L’articolo 136 comma 3 legge fallimentare non ha carattere decisorio

Orbene, la Suprema Corte ha già affermato che il provvedimento di cui all’art. 136, comma 3, l.fall., con il quale il giudice delegato, accertata la completa esecuzione del concordato, ordina lo svincolo della cauzione e la cancellazione delle ipoteche iscritte a garanzia, non ha carattere decisorio ed il provvedimento – stante la sua natura di volontaria giurisdizione – può, sia su richiesta della stessa parte che ha proposto l’istanza, sia d’ufficio, essere modificato e revocato in ogni tempo (Cass. 11 giugno 1997, n. 5242; v. pure Cass. 2 aprile 1985, n. 2251; Cass. 9 aprile 1984, n. 2272).

Il solo requisito della decisorietà non legittima la proposizione del ricorso straordinario

Più di recente, i giudici di piazza Cavour hanno chiarito che “decisorietà è in sé non sufficiente, ove il provvedimento sia modificabile e revocabile per una nuova e diversa valutazione delle circostanze precedenti, ovvero per il sopravvenire di nuove circostanze, oppure per motivi di legittimità, poiché in queste ipotesi manca una statuizione definitiva ed un pregiudizio irreparabile ai diritti che vi sono coinvolti” (Cass. 18 giugno 2008, n. 16598, che richiama a sua volta Cass. S.U. n. 11026 del 2003 e n. 6220 del 1986).

Da qui l’inammissibilità del ricorso per cassazione ex art. 111 Cost. proposto avverso il decreto con cui il tribunale, in sede di reclamo, abbia confermato il provvedimento del giudice delegato di rigetto della domanda di svincolo delle somme accantonate.

Una breve riflessione

I giudici della Suprema Corte, con la sentenza in rassegna, aderiscono all’orientamento ormai consolidato che richiede, al contempo, il requisito della decisorietà e quello della definitività per la proposizione del ricorso straordinario ex art. 111 Costituzione.

Ciò sul rilievo che allorchè un provvedimento, ancorchè di contenuto decisorio sia revocabile, non vi è motivo di proporre ricorso per cassazione ex art. 111 Cost.

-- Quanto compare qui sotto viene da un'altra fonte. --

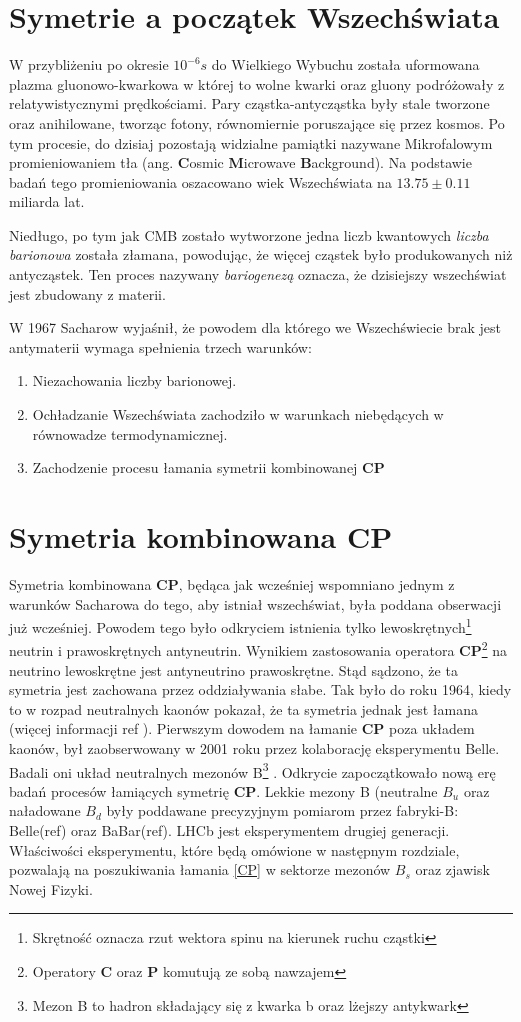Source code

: \section{Symetrie a początek Wszechświata}
W przybliżeniu po okresie $10^{-6}s$ do Wielkiego Wybuchu została uformowana plazma gluonowo-kwarkowa w której to wolne kwarki oraz gluony podróżowały z relatywistycznymi prędkościami. Pary cząstka-antycząstka były stale tworzone oraz anihilowane, tworząc fotony, równomiernie poruszające się przez kosmos. Po tym procesie, do dzisiaj pozostają widzialne pamiątki nazywane Mikrofalowym promieniowaniem tła (ang. \textbf{C}osmic \textbf{M}icrowave \textbf{B}ackground). Na podstawie badań tego promieniowania oszacowano wiek Wszechświata na $13.75 \pm 0.11$ miliarda lat.

Niedługo, po tym jak CMB zostało wytworzone jedna liczb kwantowych \textit{liczba barionowa} została złamana, powodując, że więcej cząstek było produkowanych niż antycząstek. Ten proces nazywany \textit{bariogenezą} oznacza, że dzisiejszy wszechświat jest zbudowany z materii.

W 1967 Sacharow  wyjaśnił, że powodem dla którego we Wszechświecie brak jest antymaterii wymaga spełnienia trzech warunków:
\begin{enumerate}
\item Niezachowania liczby barionowej. 
\item Ochładzanie Wszechświata zachodziło w warunkach niebędących w równowadze termodynamicznej. 
\item Zachodzenie procesu łamania symetrii kombinowanej \textbf{CP} 
\end{enumerate}

\section{Symetria kombinowana \textbf{CP}}
Symetria kombinowana \textbf{CP}, będąca jak wcześniej wspomniano jednym z warunków Sacharowa do tego, aby istniał wszechświat, była poddana obserwacji już wcześniej. Powodem tego było odkryciem istnienia tylko lewoskrętnych\footnote{Skrętność oznacza rzut wektora spinu na kierunek ruchu cząstki} neutrin i prawoskrętnych antyneutrin. Wynikiem zastosowania operatora \textbf{CP}\footnote{Operatory \textbf{C} oraz \textbf{P} komutują ze sobą nawzajem} na neutrino lewoskrętne jest antyneutrino prawoskrętne. Stąd sądzono, że ta symetria jest zachowana przez oddziaływania słabe. Tak było do roku 1964, kiedy to w rozpad neutralnych kaonów pokazał, że ta symetria jednak jest łamana (więcej informacji ref ). Pierwszym dowodem na łamanie  \textbf{CP} poza układem kaonów, był zaobserwowany w 2001 roku przez kolaborację eksperymentu Belle. Badali oni układ neutralnych mezonów B\footnote{Mezon B to hadron składający się z kwarka b oraz lżejszy antykwark } . Odkrycie zapoczątkowało nową erę badań procesów łamiących symetrię  \textbf{CP}. Lekkie mezony B (neutralne $B_u$ oraz naładowane $B_d$ były poddawane precyzyjnym pomiarom przez fabryki-B: Belle(ref) oraz BaBar(ref). LHCb jest eksperymentem drugiej generacji. Właściwości eksperymentu, które będą omówione w następnym rozdziale, pozwalają na poszukiwania łamania \ref{CP}  w sektorze mezonów $B_{s}$ oraz zjawisk Nowej Fizyki.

Non deve, dunque, necessariamente trattarsi di “sentenze”, come recita l’articolo 111 Costituzione, purchè il provvedimento sia dotato contemporaneamente dei richiamati requisiti.

Ma che succede se chi chiede la revoca o la modifica del provvedimento in forza di una diversa valutazione delle circostanze precedenti ottiene un identico provvedimento di diniego? Il giudice di merito potrebbe “sfruttare” tale limite per reiterare il proprio convincimento ancorchè, in ipotesi, si ponesse in violazione di legge.